Here the argument is that women “were working at every level of society alongside or in partnership with men—and received almost no credit for doing so.” This is a large claim that I don’t really go along with. The picture is surely more complex. In her brilliant recent biography of Chaucer’s Wife of Bath, Marion Turner notes, for example, that there were new economic opportunities for women in the aftermath of the Black Death in Europe, when their right to trade as femmes sole was formalized, allowing them to run businesses, train apprentices, and take care of their own taxes. 1 In other words, women were working for themselves.

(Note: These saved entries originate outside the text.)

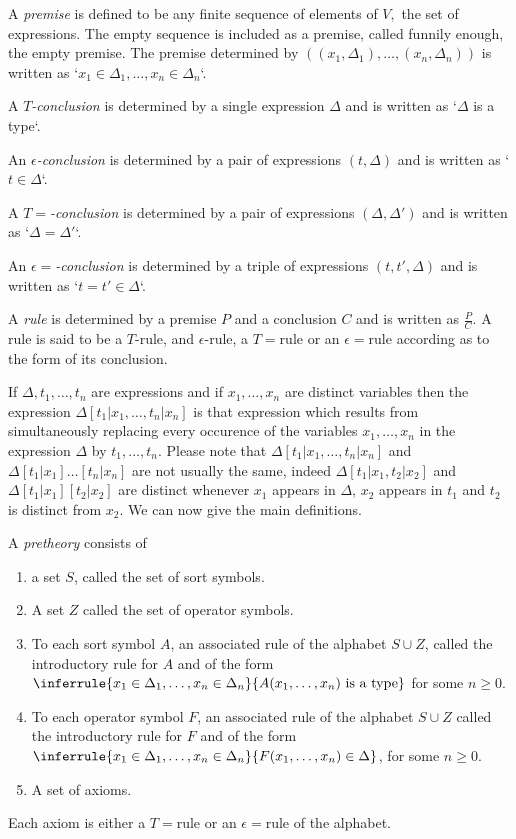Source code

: A \emph{premise} is defined to be any finite sequence of elements of $V,$  the set of expressions. The empty sequence is included as a premise, called funnily enough, the empty premise.
%
The premise determined by $((x_1,\Delta_1),\ldots,(x_n,\Delta_n))$ is written as `$x_1\in\Delta_1,\ldots,x_n\in\Delta_n$`.


A \emph{$T$-conclusion} is determined by a single expression $\Delta$ and is written as `$\Delta$ is a type`.


An \emph{$\epsilon$-conclusion}  is determined by a pair of expressions $(t,\Delta)$ and is written as `$t\in\Delta$`.


A \emph{$T=$-conclusion} is determined by a pair of expressions $(\Delta,\Delta')$ and is written as `$\Delta=\Delta'$`.


An \emph{$\epsilon=$-conclusion} is determined by a triple of expressions $(t,t',\Delta)$ and is written as `$t=t'\in\Delta$`.


A \emph{rule} is determined by a premise $P$ and a conclusion $C$ and is written as $\frac{P}{C}$. A rule is said to be a $T$-rule, and $\epsilon$-rule, a $T=$rule or an $\epsilon=$rule according as to the form of its conclusion.


If $\Delta,t_1,\ldots,t_n$ are expressions and if $x_1,\ldots,x_n$ are distinct variables then the expression $\Delta[t_1|x_1,\ldots,t_n|x_n]$ is that expression which results from simultaneously replacing every occurence of the variables $x_1,\ldots,x_n$ in the expression $\Delta$ by $t_1,\ldots,t_n$.
%
Please note that $\Delta[t_1|x_1,\ldots,t_n|x_n]$ and $\Delta[t_1|x_1]\ldots[t_n|x_n]$ are not usually the same, indeed $\Delta[t_1|x_1,t_2|x_2]$ and $\Delta[t_1|x_1][t_2|x_2]$ are distinct whenever $x_1$ appears in $\Delta$, $x_2$ appears in $t_1$ and $t_2$ is distinct from $x_2$.
%
We can now give the main definitions.


\begin{definition}[1]
A \emph{pretheory} consists of 
\begin{enumerate}
\item a set $S$, called the set of sort symbols.%
\item A set $Z$ called the set of operator symbols.
\item To each sort symbol $A$, an associated rule of the alphabet $S\cup Z$, called the introductory rule for $A$ and of the form $\inferrule{x_1\in\Delta_1,\ldots,x_n\in\Delta_n}{A(x_1,\ldots,x_n) \isatype}$ for some $n\geq 0$.
\item To each operator symbol $F$, an associated rule of the alphabet $S\cup Z$ called the introductory rule for $F$ and of the form $\inferrule{x_1\in\Delta_1,\ldots,x_n\in\Delta_n}{F(x_1,\ldots,x_n)\in\Delta}$, for some $n\geq 0$.
\item A set of axioms.
\end{enumerate}

Each axiom is either a $T=$rule or an $\epsilon=$rule of the alphabet.
\end{definition}

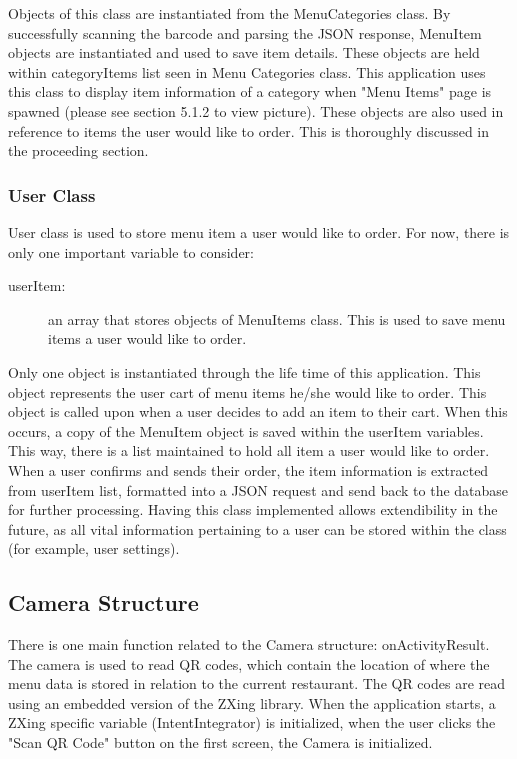 \documentclass[12pt, titlepage]{article}
\begin{document}
Objects of this class are instantiated from the MenuCategories class. By successfully scanning the barcode and parsing the JSON response, MenuItem objects are instantiated and used to save item details. These objects are held within categoryItems list seen in Menu Categories class. This application uses this class to display item information of a category when "Menu Items" page is spawned (please see section 5.1.2 to view picture). These objects are also used in reference to items the user would like to order. This is thoroughly discussed in the proceeding section.  

\subsubsection{User Class}
User class is used to store menu item a user would like to order. For now, there is only one important variable to consider: 

 \begin{description}
  \item[userItem:] an array that stores objects of MenuItems class. This is used to save menu items a user would like to order.
\end{description}

Only one object is instantiated through the life time of this application. This object represents the user cart of menu items he/she would like to order. This object is called upon when a user decides to add an item to their cart. When this occurs, a copy of the MenuItem object is saved within the userItem variables. This way, there is a list maintained to hold all item a user would like to order. When a user confirms and sends their order, the item information is extracted from userItem list, formatted into a JSON request and send back to the database for further processing. Having this class implemented allows extendibility in the future, as all vital information pertaining to a user can be stored within the class (for example, user settings). 


\subsection{Camera Structure}
There is one main function related to the Camera structure: onActivityResult. The camera is used to read QR codes, which contain the location of where the menu data is stored in relation to the current restaurant. The QR codes are read using an embedded version of the ZXing library. When the application starts, a ZXing specific variable (IntentIntegrator) is initialized, when the user clicks the "Scan QR Code" button on the first screen, the Camera is initialized. 
\end{document}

When women did work in partnerships with men, it is hard to know if they were given credit for what they did. So it pays to follow the money and examine transfers of property after death. Barbara Hanawalt’s work on peasant families in medieval England reveals that 65 percent of men made their wives executors. As she observes, “Most men leaving wills, therefore, trusted their wives to raise a family of young children and run both the house and lands.” 2 That surely suggests confidence in what women could do. The same was probably true in other social classes. In 1448 the Norfolk gentrywoman Margaret Paston wrote to her husband in London and asked him to buy “1lb of almonds,” “1lb of sugar,” and “some cloth for gowns,” as well as “two or three short poleaxes” and “some crossbows.” She had been left behind on the family’s estates to raise the children, run the manors, and protect the properties from attack.

Of course, even if wives had a degree of economic power and were valued by their husbands, that does not mean all women’s work was valued, especially that of women at the fringes of society. Sex work was disapproved of but still permitted in some law codes. Some writers even felt it was necessary. Both Augustine and Aquinas wrote that if sex work did not exist, men would have too much pent-up sexual energy, especially in urban areas, which could lead to rioting and violence.

In London sex workers had to wear a special striped hood and were forbidden to live in the city itself. A statute of 1393 stated that they should “keep themselves to the places thereunto assigned, this is to say, the Stews [bathhouse brothels] on the other side of [the river] Thames, and Cokkeslane.” Janega writes that sex workers found outside the Stews risked being “stripped to their waist” as a “powerful form of public shaming,” though the Anglo-Norman source doesn’t seem to say this. It states that a woman would have to forfeit the “garnyment q[u]ele use per le dessus et le chaperon”—“the upper garment she shall be wearing, together with her hood.” “Garnyment” can mean “garment,” but it seems most often to mean an outer layer—the Middle English and Anglo-Norman dictionaries define it variously as “a coat, cloak, gown”—as well as armor or riding gear. So it appears more likely that the women, rather than risking public shame, stood to lose the cloaks and hoods that advertised them as sex workers, thereby temporarily impeding their ability to work.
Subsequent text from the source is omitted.